Sheri was born in Ukraine to a stable and loving family. She was grateful for what she had and dreamed about one day moving to Israel with her parents and sister. But then tragedy struck.
Sheri was only fourteen years old when her parents were involved in a head-on collision that killed Sheri's father and grandfather and left her mother in critical condition.
For months Sheri and her thirteen-year-old sister lived alone in their house with no one to provide or care for them. The electricity was turned off because no one paid the bill and food became increasingly scarce. Sheri had no way to get to school, which was an hour walk each way. Eventually she stopped going.
Overnight, Sheri's life had fallen apart.

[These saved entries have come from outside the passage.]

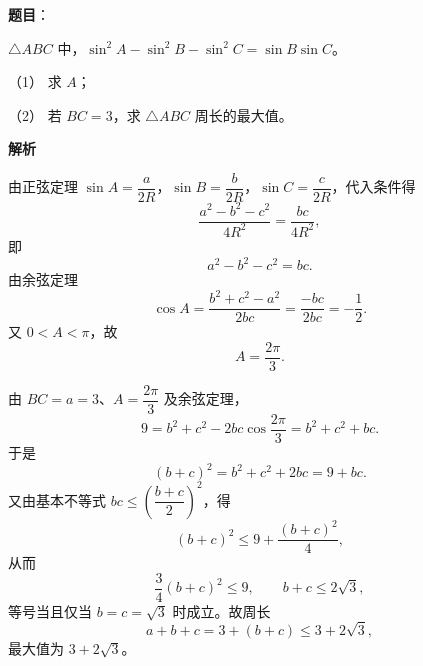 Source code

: \begin{answer}

\textbf{题目}：

$\triangle ABC$ 中，$\sin^2A-\sin^2B-\sin^2C=\sin B\sin C$。

（1） 求 $A$；

（2） 若 $BC=3$，求 $\triangle ABC$ 周长的最大值。

\textbf{解析}


由正弦定理 $\sin A=\dfrac{a}{2R}$，$\sin B=\dfrac{b}{2R}$，$\sin C=\dfrac{c}{2R}$，代入条件得
\nopagebreak[4]
\[\frac{a^2-b^2-c^2}{4R^2}=\frac{bc}{4R^2},\]
即
\nopagebreak[4]
\[a^2-b^2-c^2=bc .\]
由余弦定理
\nopagebreak[4]
\[\cos A=\frac{b^2+c^2-a^2}{2bc}=\frac{-bc}{2bc}=-\frac12 .\]
又 $0<A<\pi$，故
\nopagebreak[4]
\[A=\frac{2\pi}3 .\]


由 $BC=a=3$、$A=\dfrac{2\pi}3$ 及余弦定理，
\nopagebreak[4]
\[9=b^2+c^2-2bc\cos\frac{2\pi}3=b^2+c^2+bc .\]
于是
\nopagebreak[4]
\[(b+c)^2=b^2+c^2+2bc=9+bc .\]
又由基本不等式 $bc\leqslant\left(\dfrac{b+c}2\right)^2$，得
\nopagebreak[4]
\[(b+c)^2\leqslant9+\frac{(b+c)^2}4,\]
从而
\nopagebreak[4]
\[\frac34(b+c)^2\leqslant9,\qquad b+c\leqslant2\sqrt3,\]
等号当且仅当 $b=c=\sqrt3$ 时成立。故周长
\nopagebreak[4]
\[a+b+c=3+(b+c)\leqslant3+2\sqrt3,\]
最大值为 $3+2\sqrt3$。



\end{answer}
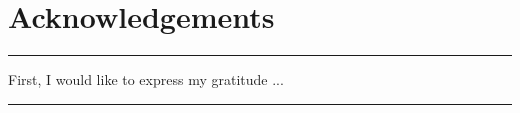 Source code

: 

\chapter*{Acknowledgements}
\minitoc

\noindent\rule[2pt]{\textwidth}{0.5pt}
\vspace{5mm}

First, I would like to express my gratitude ...

\vspace{5mm}
\noindent\rule[2pt]{\textwidth}{0.5pt}


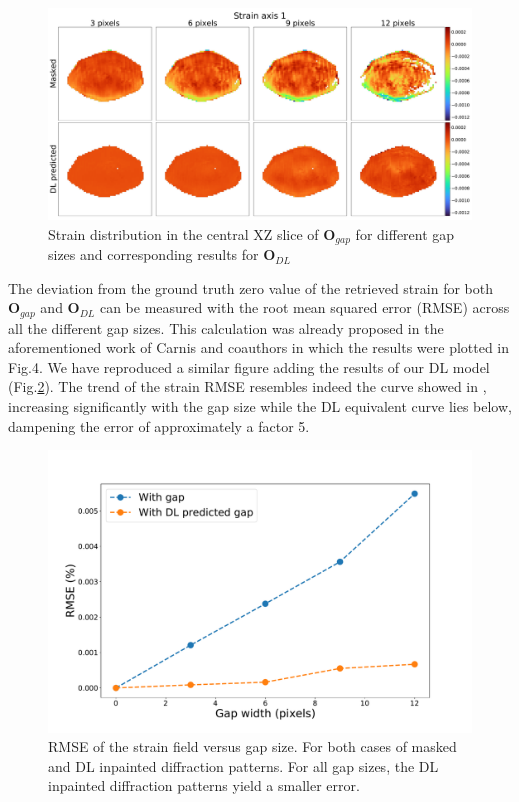 \begin{figure}[ht]
    \centering
    \includegraphics[width=\textwidth]{figures/Inpainting/strain_comparison_allGaps.pdf}
    \caption{Strain distribution in the central XZ slice of $\textbf{O}_{gap}$ for different gap sizes and 
    corresponding results for $\textbf{O}_{DL}$}
    \label{fig:Carnis_allgaps_strain}
\end{figure}

The deviation from the ground truth zero value of the retrieved strain for both $\textbf{O}_{gap}$ and $\textbf{O}_{DL}$
can be measured with the root mean squared error (RMSE) across all the different gap sizes. This calculation was already
proposed in the aforementioned work of Carnis and coauthors in which the results were plotted in Fig.4. We have reproduced
a similar figure adding the results of our DL model (Fig.\ref{fig:Carnis_std}). The trend of the strain RMSE 
resembles indeed the curve showed in \cite{carnis_towards_2019}, increasing significantly with the gap size 
while the DL equivalent curve lies below, dampening the error of approximately a factor 5. 


\begin{figure}[ht]
    \centering
    \includegraphics[width=\textwidth]{figures/Inpainting/std_strain_comparison.pdf}
    \caption{RMSE of the strain field versus gap size. For both cases of masked and DL inpainted diffraction
    patterns. For all gap sizes, the DL inpainted diffraction patterns yield a smaller error.
    }
    \label{fig:Carnis_std}
\end{figure}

After nearly a year in the hospital, Sheri's mother returned home permanently handicapped and unable to work. It haunted Sheri's mother that she had no way to support her children. That's when she heard about the Bat Zion orphanage and boarding school in Jerusalem, funded by The Fellowship's Guardians of Israel program.
Fortunately, Sheri and her sister were able to get into Bat Zion, where dozens of other orphans from the former Soviet Union live and have found refuge. Although they greatly miss their mother and still mourn the loss of their father, because of the love they received from the teachers and fellow students at Bat Zion, Sheri and her sister immediately felt at home.
Sheri and her sister speak with their mother in Ukraine weekly, and tell her about their new lives at the Bat Zion girls’ school. Losing her husband and her children's father was tragic, but the girls’ mother says that knowing her children have a bright future in the Holy Land is the "light at the end of the tunnel."